Watch the Foo Fighters’ disco alter ego drown out the Westboro Baptist Church with a Bee Gees cover
Free Will may be a Satanic lie, but what about disco?
Images: Kelly Glasscock / Getty / Foo Fighters via YouTube
Last month the Foo Fighters donned their disco alter-ego Dee Gees in order to release Hail Satin, a record jam-packed with Bee Gees covers. Now they’ve decided to use the power of disco for good, drowning out the Westboro Baptist Church’s hateful messages in a drive-by disco truck.
Videos posted to social media show Grohl and crew approach, the sound of disco getting progressively louder, as the hate group pickets the Foo Fighters’ show. Members of the group stand around holding signs with messages such as “God Hates Pride,” “God Is Your Enemy,” and “Free Will Is A Satanic Lie,” as the truck bearing a live disco band playing at full-blast trundles along. It makes for truly surreal imagery.

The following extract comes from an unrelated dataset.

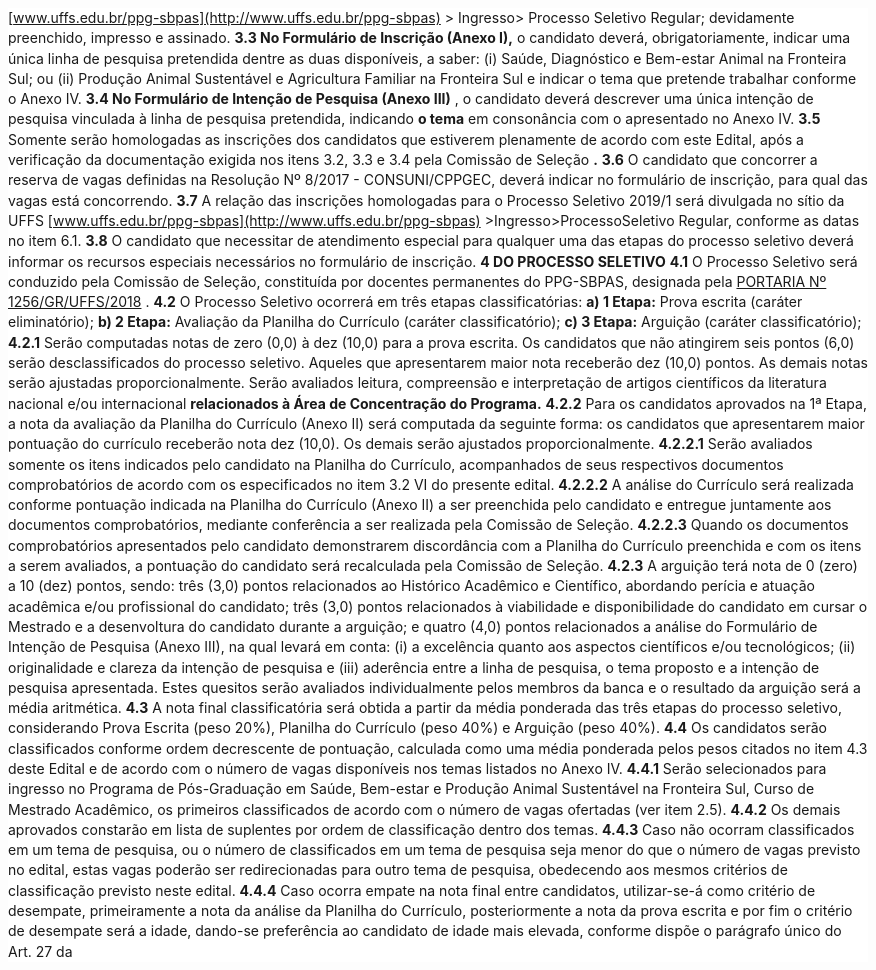 [www.uffs.edu.br/ppg-sbpas](http://www.uffs.edu.br/ppg-sbpas)  > Ingresso> Processo Seletivo Regular; devidamente preenchido, impresso e assinado.    **3.3 No Formulário de Inscrição (Anexo I),** o candidato deverá, obrigatoriamente, indicar uma única linha de pesquisa pretendida dentre as duas disponíveis, a saber: (i) Saúde, Diagnóstico e Bem-estar Animal na Fronteira Sul; ou (ii) Produção Animal Sustentável e Agricultura Familiar na Fronteira Sul e indicar o tema que pretende trabalhar conforme o Anexo IV.   **3.4 No Formulário de Intenção de Pesquisa (Anexo III)** , o candidato deverá descrever uma única intenção de pesquisa vinculada à linha de pesquisa pretendida, indicando **o tema** em consonância com o apresentado no Anexo IV.    **3.5** Somente serão homologadas as inscrições dos candidatos que estiverem plenamente de acordo com este Edital, após a verificação da documentação exigida nos itens 3.2, 3.3 e 3.4 pela Comissão de Seleção **.**    **3.6** O candidato que concorrer a reserva de vagas definidas na Resolução Nº 8/2017 - CONSUNI/CPPGEC, deverá indicar no formulário de inscrição, para qual das vagas está concorrendo.    **3.7** A relação das inscrições homologadas para o Processo Seletivo 2019/1 será divulgada no sítio da UFFS [www.uffs.edu.br/ppg-sbpas](http://www.uffs.edu.br/ppg-sbpas)  >Ingresso>ProcessoSeletivo Regular, conforme as datas no item 6.1.   **3.8** O candidato que necessitar de atendimento especial para qualquer uma das etapas do processo seletivo deverá informar os recursos especiais necessários no formulário de inscrição.       **4 DO PROCESSO SELETIVO**    **4.1** O Processo Seletivo será conduzido pela Comissão de Seleção, constituída por docentes permanentes do PPG-SBPAS, designada pela [PORTARIA Nº 1256/GR/UFFS/2018](https://www.uffs.edu.br/atos-normativos/portaria/gr/2018-1256)  .    **4.2** O Processo Seletivo ocorrerá em três etapas classificatórias:    **a) 1 Etapa:** Prova escrita (caráter eliminatório);    **b) 2 Etapa:** Avaliação da Planilha do Currículo (caráter classificatório);    **c) 3 Etapa:** Arguição (caráter classificatório);    **4.2.1** Serão computadas notas de zero (0,0) à dez (10,0) para a prova escrita. Os candidatos que não atingirem seis pontos (6,0) serão desclassificados do processo seletivo. Aqueles que apresentarem maior nota receberão dez (10,0) pontos. As demais notas serão ajustadas proporcionalmente. Serão avaliados leitura, compreensão e interpretação de artigos científicos da literatura nacional e/ou internacional **relacionados à Área de Concentração do Programa.**    **4.2.2** Para os candidatos aprovados na 1ª Etapa, a nota da avaliação da Planilha do Currículo (Anexo II) será computada da seguinte forma: os candidatos que apresentarem maior pontuação do currículo receberão nota dez (10,0). Os demais serão ajustados proporcionalmente.   **4.2.2.1** Serão avaliados somente os itens indicados pelo candidato na Planilha do Currículo, acompanhados de seus respectivos documentos comprobatórios de acordo com os especificados no item 3.2 VI do presente edital.    **4.2.2.2** A análise do Currículo será realizada conforme pontuação indicada na Planilha do Currículo (Anexo II) a ser preenchida pelo candidato e entregue juntamente aos documentos comprobatórios, mediante conferência a ser realizada pela Comissão de Seleção.    **4.2.2.3** Quando os documentos comprobatórios apresentados pelo candidato demonstrarem discordância com a Planilha do Currículo preenchida e com os itens a serem avaliados, a pontuação do candidato será recalculada pela Comissão de Seleção.    **4.2.3** A arguição terá nota de 0 (zero) a 10 (dez) pontos, sendo: três (3,0) pontos relacionados ao Histórico Acadêmico e Científico, abordando perícia e atuação acadêmica e/ou profissional do candidato; três (3,0) pontos relacionados à viabilidade e disponibilidade do candidato em cursar o Mestrado e a desenvoltura do candidato durante a arguição; e quatro (4,0) pontos relacionados a análise do Formulário de Intenção de Pesquisa (Anexo III), na qual levará em conta: (i) a excelência quanto aos aspectos científicos e/ou tecnológicos; (ii) originalidade e clareza da intenção de pesquisa e (iii) aderência entre a linha de pesquisa, o tema proposto e a intenção de pesquisa apresentada. Estes quesitos serão avaliados individualmente pelos membros da banca e o resultado da arguição será a média aritmética.   **4.3** A nota final classificatória será obtida a partir da média ponderada das três etapas do processo seletivo, considerando Prova Escrita (peso 20%), Planilha do Currículo (peso 40%) e Arguição (peso 40%).   **4.4** Os candidatos serão classificados conforme ordem decrescente de pontuação, calculada como uma média ponderada pelos pesos citados no item 4.3 deste Edital e de acordo com o número de vagas disponíveis nos temas listados no Anexo IV.   **4.4.1** Serão selecionados para ingresso no Programa de Pós-Graduação em Saúde, Bem-estar e Produção Animal Sustentável na Fronteira Sul, Curso de Mestrado Acadêmico, os primeiros classificados de acordo com o número de vagas ofertadas (ver item 2.5).    **4.4.2** Os demais aprovados constarão em lista de suplentes por ordem de classificação dentro dos temas.   **4.4.3** Caso não ocorram classificados em um tema de pesquisa, ou o número de classificados em um tema de pesquisa seja menor do que o número de vagas previsto no edital, estas vagas poderão ser redirecionadas para outro tema de pesquisa, obedecendo aos mesmos critérios de classificação previsto neste edital.    **4.4.4** Caso ocorra empate na nota final entre candidatos, utilizar-se-á como critério de desempate, primeiramente a nota da análise da Planilha do Currículo, posteriormente a nota da prova escrita e por fim o critério de desempate será a idade, dando-se preferência ao candidato de idade mais elevada, conforme dispõe o parágrafo único do Art. 27 da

“The way I look at it, is that I love everybody. Isn’t that what you’re supposed to do?” Grohl says over the microphone. “Can’t you just love everybody? ’Cause I think it’s about love! That’s what I think, we’re all about love. And you shouldn’t be hating, you know what you should be doing? You should be dancing!” The band then launches into the full song You Should Be Dancing.
Dave Grohl & The Foo Fighters trolled the Westboro Baptist Church outside their concert in Kansas tonight. PLAYING DISCO. pic.twitter.com/Ci2yh1M7QR
— Talkie (@talkie86) August 6, 2021
It’s not the first time the Foos have encountered the hate group, who have previously picketed them and a handful of other rock bands. In 2015, the notoriously anti-Islamic, antisemetic, homophobic organisation arrived to the sounds of Never Gonna Give You Up blasting at full volume, which made their protests against the rock band seem, once again, too silly to be taken seriously.
Whether Grohl’s message of love and acceptance will get through to the group remains to be seen, but it’s commendable regardless. The Anti-Defamation League describes the Westboro Baptist Church as “virulently homophobic”, and that its anti-homosexual rhetoric is often a cover for antisemitism, anti-Americanism, racism, and, perhaps ironcially, anti-Christianity. Rock bands aren’t its only protest target, either, with the group picketing the funerals of soldiers and those who have died of HIV/AIDS, as well as other churches it disagrees with.